However this happens (and there are plenty of possible theories, a couple of which I’ll mention), we are our own keepers. We are the ones who live in our bodies, and, for better or worse, are responsible for navigating our lives.
Those of us with a spiritual bent might sense that we’re somehow assigned to ourselves—before incarnating. Perhaps through some sort of divine contract. As if a benevolent force said (or transmitted) something along the lines of: “Okay, I’m about to send you to planet earth to inhabit a body and live a human life and you’re going to be the one: the one to live that life, the one to care for the person you are about to become, the one to learn its lessons, capice?” Personally, I have no conscious memory of this happening, yet have the distinct almost incontrovertible sense that it did.
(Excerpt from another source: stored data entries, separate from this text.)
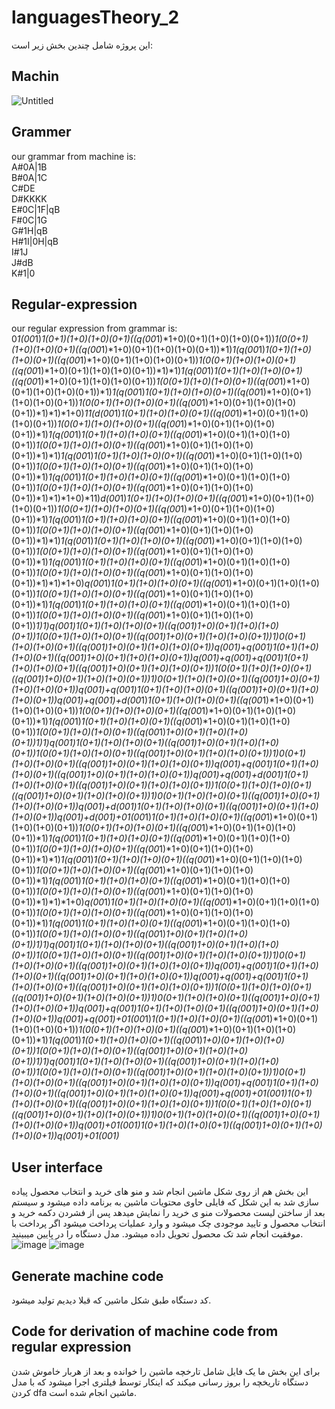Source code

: # languagesTheory_2
این پروژه شامل چندین بخش زیر است:
## Machin
![Untitled](https://user-images.githubusercontent.com/75057732/173904078-ef94cb8c-f0b3-4b33-b7ac-6c94213d1f41.jpg)
## Grammer
our grammar from machine is:<br />
A#0A|1B<br />
B#0A|1C<br />
C#DE<br />
D#KKKK<br />
E#0C|1F|qB<br />
F#0C|1G<br />
G#1H|qB<br />
H#1I|0H|qB<br />
I#1J<br />
J#dB<br />
K#1|0<br />
## Regular-expression
our regular expression from grammar is:<br />0*1(00*1)*1(0+1)(1+0)(1+0)(0+1)((q(00*1)*1+0)(0+1)(1+0)(1+0)(0+1))*1(0(0+1)(1+0)(1+0)(0+1)((q(00*1)*1+0)(0+1)(1+0)(1+0)(0+1))*1)*1(q(00*1)*1(0+1)(1+0)(1+0)(0+1)((q(00*1)*1+0)(0+1)(1+0)(1+0)(0+1))*1(0(0+1)(1+0)(1+0)(0+1)((q(00*1)*1+0)(0+1)(1+0)(1+0)(0+1))*1)*1)*1(q(00*1)*1(0+1)(1+0)(1+0)(0+1)((q(00*1)*1+0)(0+1)(1+0)(1+0)(0+1))*1(0(0+1)(1+0)(1+0)(0+1)((q(00*1)*1+0)(0+1)(1+0)(1+0)(0+1))*1)*1(q(00*1)*1(0+1)(1+0)(1+0)(0+1)((q(00*1)*1+0)(0+1)(1+0)(1+0)(0+1))*1(0(0+1)(1+0)(1+0)(0+1)((q(00*1)*1+0)(0+1)(1+0)(1+0)(0+1))*1)*1)*1+0)*11(d(00*1)*1(0+1)(1+0)(1+0)(0+1)((q(00*1)*1+0)(0+1)(1+0)(1+0)(0+1))*1(0(0+1)(1+0)(1+0)(0+1)((q(00*1)*1+0)(0+1)(1+0)(1+0)(0+1))*1)*1(q(00*1)*1(0+1)(1+0)(1+0)(0+1)((q(00*1)*1+0)(0+1)(1+0)(1+0)(0+1))*1(0(0+1)(1+0)(1+0)(0+1)((q(00*1)*1+0)(0+1)(1+0)(1+0)(0+1))*1)*1)*1(q(00*1)*1(0+1)(1+0)(1+0)(0+1)((q(00*1)*1+0)(0+1)(1+0)(1+0)(0+1))*1(0(0+1)(1+0)(1+0)(0+1)((q(00*1)*1+0)(0+1)(1+0)(1+0)(0+1))*1)*1(q(00*1)*1(0+1)(1+0)(1+0)(0+1)((q(00*1)*1+0)(0+1)(1+0)(1+0)(0+1))*1(0(0+1)(1+0)(1+0)(0+1)((q(00*1)*1+0)(0+1)(1+0)(1+0)(0+1))*1)*1)*1+0)*11)*d(00*1)*1(0+1)(1+0)(1+0)(0+1)((q(00*1)*1+0)(0+1)(1+0)(1+0)(0+1))*1(0(0+1)(1+0)(1+0)(0+1)((q(00*1)*1+0)(0+1)(1+0)(1+0)(0+1))*1)*1(q(00*1)*1(0+1)(1+0)(1+0)(0+1)((q(00*1)*1+0)(0+1)(1+0)(1+0)(0+1))*1(0(0+1)(1+0)(1+0)(0+1)((q(00*1)*1+0)(0+1)(1+0)(1+0)(0+1))*1)*1)*1(q(00*1)*1(0+1)(1+0)(1+0)(0+1)((q(00*1)*1+0)(0+1)(1+0)(1+0)(0+1))*1(0(0+1)(1+0)(1+0)(0+1)((q(00*1)*1+0)(0+1)(1+0)(1+0)(0+1))*1)*1(q(00*1)*1(0+1)(1+0)(1+0)(0+1)((q(00*1)*1+0)(0+1)(1+0)(1+0)(0+1))*1(0(0+1)(1+0)(1+0)(0+1)((q(00*1)*1+0)(0+1)(1+0)(1+0)(0+1))*1)*1)*1+0)*q(00*1)*1(0+1)(1+0)(1+0)(0+1)((q(00*1)*1+0)(0+1)(1+0)(1+0)(0+1))*1(0(0+1)(1+0)(1+0)(0+1)((q(00*1)*1+0)(0+1)(1+0)(1+0)(0+1))*1)*1(q(00*1)*1(0+1)(1+0)(1+0)(0+1)((q(00*1)*1+0)(0+1)(1+0)(1+0)(0+1))*1(0(0+1)(1+0)(1+0)(0+1)((q(00*1)*1+0)(0+1)(1+0)(1+0)(0+1))*1)*1)*q(00*1)*1(0+1)(1+0)(1+0)(0+1)((q(00*1)*1+0)(0+1)(1+0)(1+0)(0+1))*1(0(0+1)(1+0)(1+0)(0+1)((q(00*1)*1+0)(0+1)(1+0)(1+0)(0+1))*1)*0(0+1)(1+0)(1+0)(0+1)((q(00*1)*1+0)(0+1)(1+0)(1+0)(0+1))*q(00*1)*+q(00*1)*1(0+1)(1+0)(1+0)(0+1)((q(00*1)*1+0)(0+1)(1+0)(1+0)(0+1))*q(00*1)*+q(00*1)*+q(00*1)*1(0+1)(1+0)(1+0)(0+1)((q(00*1)*1+0)(0+1)(1+0)(1+0)(0+1))*1(0(0+1)(1+0)(1+0)(0+1)((q(00*1)*1+0)(0+1)(1+0)(1+0)(0+1))*1)*0(0+1)(1+0)(1+0)(0+1)((q(00*1)*1+0)(0+1)(1+0)(1+0)(0+1))*q(00*1)*+q(00*1)*1(0+1)(1+0)(1+0)(0+1)((q(00*1)*1+0)(0+1)(1+0)(1+0)(0+1))*q(00*1)*+q(00*1)*+d(00*1)*1(0+1)(1+0)(1+0)(0+1)((q(00*1)*1+0)(0+1)(1+0)(1+0)(0+1))*1(0(0+1)(1+0)(1+0)(0+1)((q(00*1)*1+0)(0+1)(1+0)(1+0)(0+1))*1)*1(q(00*1)*1(0+1)(1+0)(1+0)(0+1)((q(00*1)*1+0)(0+1)(1+0)(1+0)(0+1))*1(0(0+1)(1+0)(1+0)(0+1)((q(00*1)*1+0)(0+1)(1+0)(1+0)(0+1))*1)*1)*q(00*1)*1(0+1)(1+0)(1+0)(0+1)((q(00*1)*1+0)(0+1)(1+0)(1+0)(0+1))*1(0(0+1)(1+0)(1+0)(0+1)((q(00*1)*1+0)(0+1)(1+0)(1+0)(0+1))*1)*0(0+1)(1+0)(1+0)(0+1)((q(00*1)*1+0)(0+1)(1+0)(1+0)(0+1))*q(00*1)*+q(00*1)*1(0+1)(1+0)(1+0)(0+1)((q(00*1)*1+0)(0+1)(1+0)(1+0)(0+1))*q(00*1)*+q(00*1)*+d(00*1)*1(0+1)(1+0)(1+0)(0+1)((q(00*1)*1+0)(0+1)(1+0)(1+0)(0+1))*1(0(0+1)(1+0)(1+0)(0+1)((q(00*1)*1+0)(0+1)(1+0)(1+0)(0+1))*1)*0(0+1)(1+0)(1+0)(0+1)((q(00*1)*1+0)(0+1)(1+0)(1+0)(0+1))*q(00*1)*+d(00*1)*1(0+1)(1+0)(1+0)(0+1)((q(00*1)*1+0)(0+1)(1+0)(1+0)(0+1))*q(00*1)*+d(00*1)*+0*1(00*1)*1(0+1)(1+0)(1+0)(0+1)((q(00*1)*1+0)(0+1)(1+0)(1+0)(0+1))*1(0(0+1)(1+0)(1+0)(0+1)((q(00*1)*1+0)(0+1)(1+0)(1+0)(0+1))*1)*1(q(00*1)*1(0+1)(1+0)(1+0)(0+1)((q(00*1)*1+0)(0+1)(1+0)(1+0)(0+1))*1(0(0+1)(1+0)(1+0)(0+1)((q(00*1)*1+0)(0+1)(1+0)(1+0)(0+1))*1)*1)*1(q(00*1)*1(0+1)(1+0)(1+0)(0+1)((q(00*1)*1+0)(0+1)(1+0)(1+0)(0+1))*1(0(0+1)(1+0)(1+0)(0+1)((q(00*1)*1+0)(0+1)(1+0)(1+0)(0+1))*1)*1(q(00*1)*1(0+1)(1+0)(1+0)(0+1)((q(00*1)*1+0)(0+1)(1+0)(1+0)(0+1))*1(0(0+1)(1+0)(1+0)(0+1)((q(00*1)*1+0)(0+1)(1+0)(1+0)(0+1))*1)*1)*1+0)*q(00*1)*1(0+1)(1+0)(1+0)(0+1)((q(00*1)*1+0)(0+1)(1+0)(1+0)(0+1))*1(0(0+1)(1+0)(1+0)(0+1)((q(00*1)*1+0)(0+1)(1+0)(1+0)(0+1))*1)*1(q(00*1)*1(0+1)(1+0)(1+0)(0+1)((q(00*1)*1+0)(0+1)(1+0)(1+0)(0+1))*1(0(0+1)(1+0)(1+0)(0+1)((q(00*1)*1+0)(0+1)(1+0)(1+0)(0+1))*1)*1)*q(00*1)*1(0+1)(1+0)(1+0)(0+1)((q(00*1)*1+0)(0+1)(1+0)(1+0)(0+1))*1(0(0+1)(1+0)(1+0)(0+1)((q(00*1)*1+0)(0+1)(1+0)(1+0)(0+1))*1)*0(0+1)(1+0)(1+0)(0+1)((q(00*1)*1+0)(0+1)(1+0)(1+0)(0+1))*q(00*1)*+q(00*1)*1(0+1)(1+0)(1+0)(0+1)((q(00*1)*1+0)(0+1)(1+0)(1+0)(0+1))*q(00*1)*+q(00*1)*+q(00*1)*1(0+1)(1+0)(1+0)(0+1)((q(00*1)*1+0)(0+1)(1+0)(1+0)(0+1))*1(0(0+1)(1+0)(1+0)(0+1)((q(00*1)*1+0)(0+1)(1+0)(1+0)(0+1))*1)*0(0+1)(1+0)(1+0)(0+1)((q(00*1)*1+0)(0+1)(1+0)(1+0)(0+1))*q(00*1)*+q(00*1)*1(0+1)(1+0)(1+0)(0+1)((q(00*1)*1+0)(0+1)(1+0)(1+0)(0+1))*q(00*1)*+q(00*1)*+0*1(00*1)*1(0+1)(1+0)(1+0)(0+1)((q(00*1)*1+0)(0+1)(1+0)(1+0)(0+1))*1(0(0+1)(1+0)(1+0)(0+1)((q(00*1)*1+0)(0+1)(1+0)(1+0)(0+1))*1)*1(q(00*1)*1(0+1)(1+0)(1+0)(0+1)((q(00*1)*1+0)(0+1)(1+0)(1+0)(0+1))*1(0(0+1)(1+0)(1+0)(0+1)((q(00*1)*1+0)(0+1)(1+0)(1+0)(0+1))*1)*1)*q(00*1)*1(0+1)(1+0)(1+0)(0+1)((q(00*1)*1+0)(0+1)(1+0)(1+0)(0+1))*1(0(0+1)(1+0)(1+0)(0+1)((q(00*1)*1+0)(0+1)(1+0)(1+0)(0+1))*1)*0(0+1)(1+0)(1+0)(0+1)((q(00*1)*1+0)(0+1)(1+0)(1+0)(0+1))*q(00*1)*+q(00*1)*1(0+1)(1+0)(1+0)(0+1)((q(00*1)*1+0)(0+1)(1+0)(1+0)(0+1))*q(00*1)*+q(00*1)*+0*1(00*1)*1(0+1)(1+0)(1+0)(0+1)((q(00*1)*1+0)(0+1)(1+0)(1+0)(0+1))*1(0(0+1)(1+0)(1+0)(0+1)((q(00*1)*1+0)(0+1)(1+0)(1+0)(0+1))*1)*0(0+1)(1+0)(1+0)(0+1)((q(00*1)*1+0)(0+1)(1+0)(1+0)(0+1))*q(00*1)*+0*1(00*1)*1(0+1)(1+0)(1+0)(0+1)((q(00*1)*1+0)(0+1)(1+0)(1+0)(0+1))*q(00*1)*+0*1(00*1)*
## User interface
این بخش هم از روی شکل ماشین انجام شد و منو های خرید و انتخاب محصول پیاده سازی شد به این شکل که فایلی حاوی محتویات ماشین به برنامه داده میشود و سیستم بعد از ساختن لیست محصولات منو ی خرید را نمایش میدهد پس از فشردن دکمه خرید و انتخاب محصول و تایید موجودی چک میشود و وارد عملیات پرداخت میشود اگر پرداخت با موفقیت انجام شد تک محصول تحویل داده میشود. مدل دستگاه را در پایین میبینید.
![image](https://user-images.githubusercontent.com/75057732/173906440-dfb70403-a3e0-4fd0-9a0a-50329aa98289.png)
![image](https://user-images.githubusercontent.com/75057732/173906562-c341ffe5-bc64-4ee1-bc8d-7e11e6bb460c.png)
## Generate machine code
کد دستگاه طبق شکل ماشین که قبلا دیدیم تولید میشود.
## Code for derivation of machine code from regular expression
برای این بخش ما یک فایل شامل تارخچه ماشین را خوانده و بعد از هربار خاموش شدن دستگاه تاریخچه را بروز رسانی میکند که اینکار توسط فیلتری اجرا میشود که با مدل کردن dfa ماشین انجام شده است.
Others understand our inception in purely biological terms. Plenty of very intelligent, very rational people understand the presence of human life on planet earth as a random occurrence. A wild statistically improbable phenomenon that we would all end up here with our human bodies and highly developed brains on this one little planet in a galaxy of billions.
Whatever your belief about how we got here, and where we go when we leave this lifetime, I think we can all agree that each of us is the one living our own individual life. Each of us is our own keeper. In charge of how we conduct ourselves, responsible for making the choices we make. We are each possessed of the ability to treat ourselves with great kindness and care, or to sabotage our daily life, beating up our inner selves mercilessly. We can speak to ourselves (as most of our inner tape loops have been long ago programmed to do) with self-criticism and self-hate, or we can take the time and make the effort to reprogram our inner dialogue to be laced with kindness, even fueled by self-love. This re-programming tends to be a lot of work (usually requiring the help of trained skilled humans who’ve figured out how to do this for themselves). But for some, prayer, meditation, or a spontaneous life-changing event can ignite the inner practice loving kindness, the commitment to take abiding care of self.
There are many opportunities in each of our lifetimes to forget.
To forget who we are.
To forget to take responsibility for self.
To forget that we are our own keeper.
To fall into autopilot, living numbly, obliviously, perhaps wreaking havoc on ourselves and others.
Sometimes this happens with seemingly good intentions—like believing it is our job to live someone else’s life for them. We may think we are taking care of this other person, or (if your tendencies are codependent, then plural: these other people, perhaps scores of them). But what is really happening when we get swept up in the attempt at heroism? At rescuing others? (Side note: if you are an EMT, or a doctor or first responder and you are in the act as of doing this as your job or to literally save someone from dying, that’s not what I am describing here.) What I am talking about is when we attempt to rescue someone else—at the expense of self. When we attempt to direct someone else’s life—and inadvertently abandon our own.
Imagine two boats out on the water, each with a single person at the helm. What happens to your boat when you dive off of it and swim over to the other person’s? This can happen not only through trying to direct that other person, or rescue them, by telling them how to think and feel and behave, but also alternatively, it can happen when you obsess on someone else. When you compare yourself relentlessly to another person. When your focus is on how somebody else is living his or her life, when you’re (to use 12 step language) taking their inventory, you’ve left your boat. You’ve gone over to theirs. And who’s in your boat now? Who is at the helm? What is happening to it, your vessel, bobbing without a captain in the water?
Your job in this lifetime is to swim your ass back over to your boat and get in the helm. Your job is to care for this boat. Plug its holes, bail it out, keep it afloat. Enjoy being in this boat. Sure, you can communicate with other people in other boats. Collaborate, exchange observations, appreciations, feedback, requests, love. Feel free to communicate with as many people in as many boats as you choose to, but if you want to improve your experience of life, feel connected and cared for, safe and loved, do all this while staying in yours.
Whether you think you got here to life on earth by random chance, or by some benevolent divine force, the fact is, you’re the one living your life. And you are your keeper. Chances are, you, like all of us, have undoubtedly abandoned yourself many times—most likely unintentionally, but perhaps on purpose. Maybe your own vessel is in such disrepair, you’d rather try to live in someone else’s. But the deal is, you can’t. None of us can. We’re here, in this life, as this person. It takes vigilance to keep coming back to self. To realize when we’ve abandoned ourselves, and to swim back to who we are.
What would it be like to take up the mantle of being your own keeper with the utmost of love, of honor, of commitment and care? What might your day—or life—be like if you kept remembering not only to come back to self, but, once there, inside yourself, to guide and care for who you are with the steadfast presence of a loving keeper?